Scan the listing for the word "conformal", and copy out each line where it is found.

▬▬▬

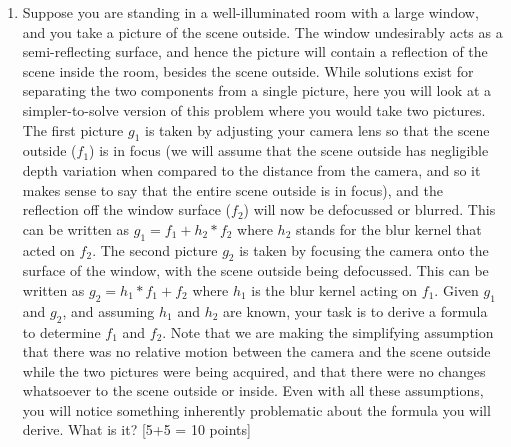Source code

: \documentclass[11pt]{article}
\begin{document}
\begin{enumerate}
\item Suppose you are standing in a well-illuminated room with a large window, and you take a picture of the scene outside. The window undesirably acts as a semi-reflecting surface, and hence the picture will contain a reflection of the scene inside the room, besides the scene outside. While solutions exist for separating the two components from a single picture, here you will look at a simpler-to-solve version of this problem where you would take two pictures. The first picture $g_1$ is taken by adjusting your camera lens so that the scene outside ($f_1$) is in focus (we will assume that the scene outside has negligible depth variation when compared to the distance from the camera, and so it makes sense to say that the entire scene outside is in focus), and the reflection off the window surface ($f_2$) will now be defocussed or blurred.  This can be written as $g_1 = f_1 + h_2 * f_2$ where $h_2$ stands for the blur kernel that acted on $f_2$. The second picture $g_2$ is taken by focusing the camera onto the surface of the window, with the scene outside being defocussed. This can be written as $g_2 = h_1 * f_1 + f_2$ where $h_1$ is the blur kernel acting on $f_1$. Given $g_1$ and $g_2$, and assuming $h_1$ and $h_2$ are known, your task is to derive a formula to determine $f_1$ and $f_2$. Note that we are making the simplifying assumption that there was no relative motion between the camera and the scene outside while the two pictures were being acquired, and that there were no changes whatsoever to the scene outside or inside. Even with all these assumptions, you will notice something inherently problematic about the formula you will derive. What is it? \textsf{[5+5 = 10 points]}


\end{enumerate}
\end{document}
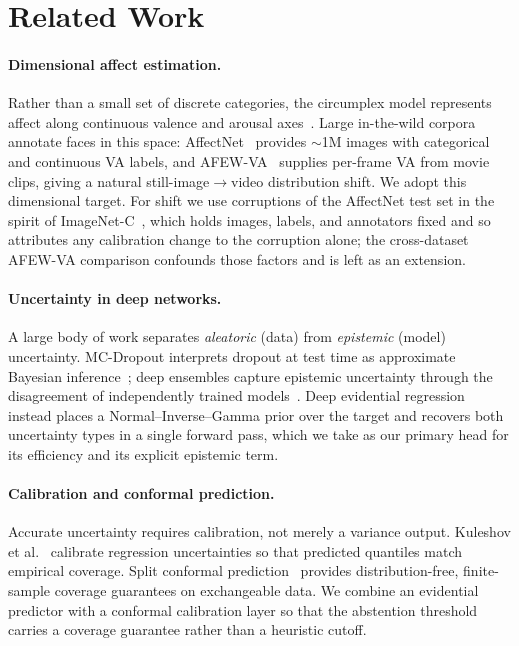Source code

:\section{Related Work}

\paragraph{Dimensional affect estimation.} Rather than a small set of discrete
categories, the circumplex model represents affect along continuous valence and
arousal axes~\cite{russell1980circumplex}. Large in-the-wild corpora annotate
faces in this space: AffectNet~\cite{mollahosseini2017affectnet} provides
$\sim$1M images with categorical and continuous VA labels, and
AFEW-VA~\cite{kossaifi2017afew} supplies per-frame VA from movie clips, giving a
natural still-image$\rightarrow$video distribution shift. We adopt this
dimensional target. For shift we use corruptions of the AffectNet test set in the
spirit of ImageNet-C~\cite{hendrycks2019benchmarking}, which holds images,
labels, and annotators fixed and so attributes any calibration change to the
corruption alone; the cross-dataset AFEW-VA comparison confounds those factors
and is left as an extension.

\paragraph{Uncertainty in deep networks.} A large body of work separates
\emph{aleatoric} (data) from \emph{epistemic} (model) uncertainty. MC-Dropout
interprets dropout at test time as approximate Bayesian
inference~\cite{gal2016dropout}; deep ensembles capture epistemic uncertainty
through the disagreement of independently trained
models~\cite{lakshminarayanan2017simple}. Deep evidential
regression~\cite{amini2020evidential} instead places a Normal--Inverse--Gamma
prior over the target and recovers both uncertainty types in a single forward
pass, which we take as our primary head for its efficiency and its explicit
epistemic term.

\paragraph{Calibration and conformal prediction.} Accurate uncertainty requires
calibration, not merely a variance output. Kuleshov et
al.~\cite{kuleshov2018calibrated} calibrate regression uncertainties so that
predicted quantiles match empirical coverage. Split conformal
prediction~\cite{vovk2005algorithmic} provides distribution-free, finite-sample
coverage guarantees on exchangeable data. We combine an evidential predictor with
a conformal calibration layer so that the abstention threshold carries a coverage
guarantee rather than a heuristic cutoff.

▬▬▬

### Task result
\paragraph{Calibration and conformal prediction.} Accurate uncertainty requires
predicted quantiles match empirical coverage. Split conformal
a conformal calibration layer so that the abstention threshold carries a coverage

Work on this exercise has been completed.